Learning the different types of holds and how to use them is critical as you’re getting started climbing. While some holds might look obvious, other ones not so much. Knowing how to tackle each one helps you predict what the routesetters had in mind for a particular problem, making it easier to solve instead of scratching your head in confusion.
And while it might take some time to master some of these holds, you’ll at least know you’re approaching them in the right way. Plus, you’ll sound like more of a pro knowing the names of each one when sharing beta with other climbers!
To get you up to speed here’s our guide to the six most common holds in indoor climbing and how to use them:
Jugs are the deep and wide holds that make you sigh with relief. They can appear in a few forms, such as handlebars or flakes (flat, plate-like holds), but their defining characteristic is that you can fit your whole hand into it. Also known as “buckets” and “thank-god holds” for reasons that are self-explanatory.
How to use: For a more efficient rest, try extending your arms long. Keeping your elbows bent and your body to the wall might feel more intuitive, but it will tire your arms out faster.
Slopers are large, sloping holds that require an open-handed grip. Since you won’t be able to wrap your fingers around them for grip, these holds rely on the friction of your hand.
How to use: Make your hand into a mitt, with your fingers close together. Press your whole hand—or as much of your hand as you can—onto the hold. The more surface area you can get on there, the better your grip will be. Keep your body low and close to the wall. The more you can pull down on the hold the better it will feel.
Pinches these holds are narrower than slopers and usually slightly more positive, allowing you to press your thumb against one side and the rest of your fingers against the other. Most people assume that the stronger your fingers are, the better you can grip pinches. This is true to a point. If you really want to get better at these holds, the secret is to strengthen your forearms.
How to use: In the case of pinches, the name really says it all. Turn your hand into a lobster claw and squeeeeeze. The key is to keep all your fingers — including your pinky, even if it wants to come off! — tight on the hold.
Pockets are round holes in climbing holds that range in size depending on the difficulty of the problem. Some can fit your whole hand but most offer smaller openings that can usually only fit a few fingers. Monos, or holds that fit only one finger, are usually only found on more advanced climbs.

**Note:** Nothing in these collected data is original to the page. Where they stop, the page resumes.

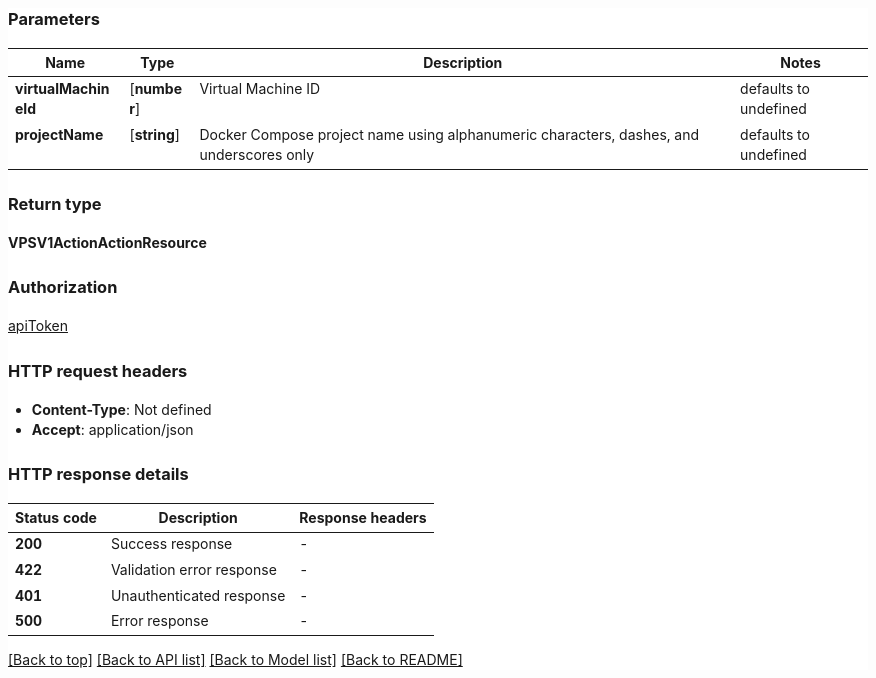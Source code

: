 
### Parameters

|Name | Type | Description  | Notes|
|------------- | ------------- | ------------- | -------------|
| **virtualMachineId** | [**number**] | Virtual Machine ID | defaults to undefined|
| **projectName** | [**string**] | Docker Compose project name using alphanumeric characters, dashes, and underscores only | defaults to undefined|


### Return type

**VPSV1ActionActionResource**

### Authorization

[apiToken](../README.md#apiToken)

### HTTP request headers

 - **Content-Type**: Not defined
 - **Accept**: application/json


### HTTP response details
| Status code | Description | Response headers |
|-------------|-------------|------------------|
|**200** | Success response |  -  |
|**422** | Validation error response |  -  |
|**401** | Unauthenticated response |  -  |
|**500** | Error response |  -  |

[[Back to top]](#) [[Back to API list]](../README.md#documentation-for-api-endpoints) [[Back to Model list]](../README.md#documentation-for-models) [[Back to README]](../README.md)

Disclaimer: Be careful with pockets! Unlike with slopers, pinches, and jugs, most of the weight does rely on your fingers. Overloading your fingers before they are strong enough to support you is the quick way to injury.
How to use: Depending on the size of the pocket you want to fit your strongest fingers into the hold. Some people feel most confident with their first and middle finger, others feel stronger with their middle and ring finger. Rarely (if ever?) has anyone relied on their pinky as their strongest finger, and we don’t suggest you try this method. It sounds like a recipe for injury. For a three-finger pocket, you’ll also use your index finger. Your thumb doesn’t go into the pocket, but rather pinches the outside of the hold for extra grip.
Crimps are the anti-jug. They are flat or slightly indented holds that only fit a part of your finger. Depending on the difficulty of the climb (and the size of your fingers) you might be able to get one or two digits on the hold. Anything more, and it’s a “ledge” or a “jug.”
Similar to pockets, you want to be extra careful with crimps until your fingers are starting to get stronger.
How to use: Press the pads of your fingertips into the hold, and keep your body close to the wall to get a better angle. You can keep the grip “open” by leaving your thumb off, or “closed” by placing your thumb on top of your fingertips for extra force. But again: That force falls on your fingers, so be extra cautious when just starting out. These holds will also get your arms pumped, or generate a lot of lactic acid in your forearms. So make sure to take breaks when you need them!
Footholds are meant for your feet. Shocking, right!? You’ll know them because your hands won’t know what to do with them. Technically, anything on the route that you put your hands on, you can put your feet on. But footholds are those teeny-tiny little teases of holds that are just enough to tap your toe on.
How to use: Remember: your legs are stronger than your arms. Once you accept that, and learn to trust your feet, climbing gets a whole lot easier. If you can, step before you reach. Trying to reach as high as you can will tire you out faster than if you find the foothold and then step up to that next grip. Think of it this way: is it easier to spend ten consecutive minutes walking on the stairmaster or ten minutes doing pull-ups? Use your handholds to help you stay balanced and to position your body and your footholds to deliver the power you need to climb up the wall.
Climbing Classes at BKB
Now that you know some of the major holds and how to do them, the best way to learn is to get out and try them all! We recommend signing up for one of our BKB Classes available for climbers of all levels. Visit your locations page for more info! CHI NYC
Hands-on instruction is one of the best ways to learn the proper grip and technique you need to climb smarter + stronger while avoiding injury. That way you can spend less time figuring it out and more time crushing those slopers and crimps!
Keep in mind that aside from the beloved jug, most of these handholds are not always easy to perfect as you’re getting started. So whether you’re taking a class or trying them out on your own, be patient with yourself as you learn and remember to take breaks!